**WHAT IS BEING ASKED**
Each record below must be returned exactly as shown.
══ SUPPLIED MATERIAL
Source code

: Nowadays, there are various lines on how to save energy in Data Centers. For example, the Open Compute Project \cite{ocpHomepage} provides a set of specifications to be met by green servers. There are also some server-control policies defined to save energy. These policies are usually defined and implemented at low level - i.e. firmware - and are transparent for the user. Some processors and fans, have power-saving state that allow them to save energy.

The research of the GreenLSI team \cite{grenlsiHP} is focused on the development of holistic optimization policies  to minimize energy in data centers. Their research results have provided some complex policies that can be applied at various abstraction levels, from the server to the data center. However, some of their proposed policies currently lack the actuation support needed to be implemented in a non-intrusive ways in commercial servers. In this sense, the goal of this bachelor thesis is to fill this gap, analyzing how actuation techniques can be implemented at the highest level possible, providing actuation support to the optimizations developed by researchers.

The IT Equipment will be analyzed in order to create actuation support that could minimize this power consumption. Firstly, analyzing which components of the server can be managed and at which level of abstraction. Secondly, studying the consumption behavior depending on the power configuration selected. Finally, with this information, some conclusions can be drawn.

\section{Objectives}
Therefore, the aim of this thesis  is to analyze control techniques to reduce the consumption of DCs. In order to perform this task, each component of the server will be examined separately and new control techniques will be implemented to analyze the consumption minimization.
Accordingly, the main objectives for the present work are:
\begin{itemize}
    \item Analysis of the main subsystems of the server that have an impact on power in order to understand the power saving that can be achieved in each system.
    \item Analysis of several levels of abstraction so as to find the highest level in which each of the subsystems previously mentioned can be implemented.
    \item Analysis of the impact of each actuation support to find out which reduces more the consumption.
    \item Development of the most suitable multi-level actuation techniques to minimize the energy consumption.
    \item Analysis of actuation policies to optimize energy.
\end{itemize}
════
**TASK RESPONSE**
Source code

: Nowadays, there are various lines on how to save energy in Data Centers. For example, the Open Compute Project \cite{ocpHomepage} provides a set of specifications to be met by green servers. There are also some server-control policies defined to save energy. These policies are usually defined and implemented at low level - i.e. firmware - and are transparent for the user. Some processors and fans, have power-saving state that allow them to save energy.

The research of the GreenLSI team \cite{grenlsiHP} is focused on the development of holistic optimization policies  to minimize energy in data centers. Their research results have provided some complex policies that can be applied at various abstraction levels, from the server to the data center. However, some of their proposed policies currently lack the actuation support needed to be implemented in a non-intrusive ways in commercial servers. In this sense, the goal of this bachelor thesis is to fill this gap, analyzing how actuation techniques can be implemented at the highest level possible, providing actuation support to the optimizations developed by researchers.

The IT Equipment will be analyzed in order to create actuation support that could minimize this power consumption. Firstly, analyzing which components of the server can be managed and at which level of abstraction. Secondly, studying the consumption behavior depending on the power configuration selected. Finally, with this information, some conclusions can be drawn.

\section{Objectives}
Therefore, the aim of this thesis  is to analyze control techniques to reduce the consumption of DCs. In order to perform this task, each component of the server will be examined separately and new control techniques will be implemented to analyze the consumption minimization.
Accordingly, the main objectives for the present work are:
\begin{itemize}
    \item Analysis of the main subsystems of the server that have an impact on power in order to understand the power saving that can be achieved in each system.
    \item Analysis of several levels of abstraction so as to find the highest level in which each of the subsystems previously mentioned can be implemented.
    \item Analysis of the impact of each actuation support to find out which reduces more the consumption.
    \item Development of the most suitable multi-level actuation techniques to minimize the energy consumption.
    \item Analysis of actuation policies to optimize energy.
\end{itemize}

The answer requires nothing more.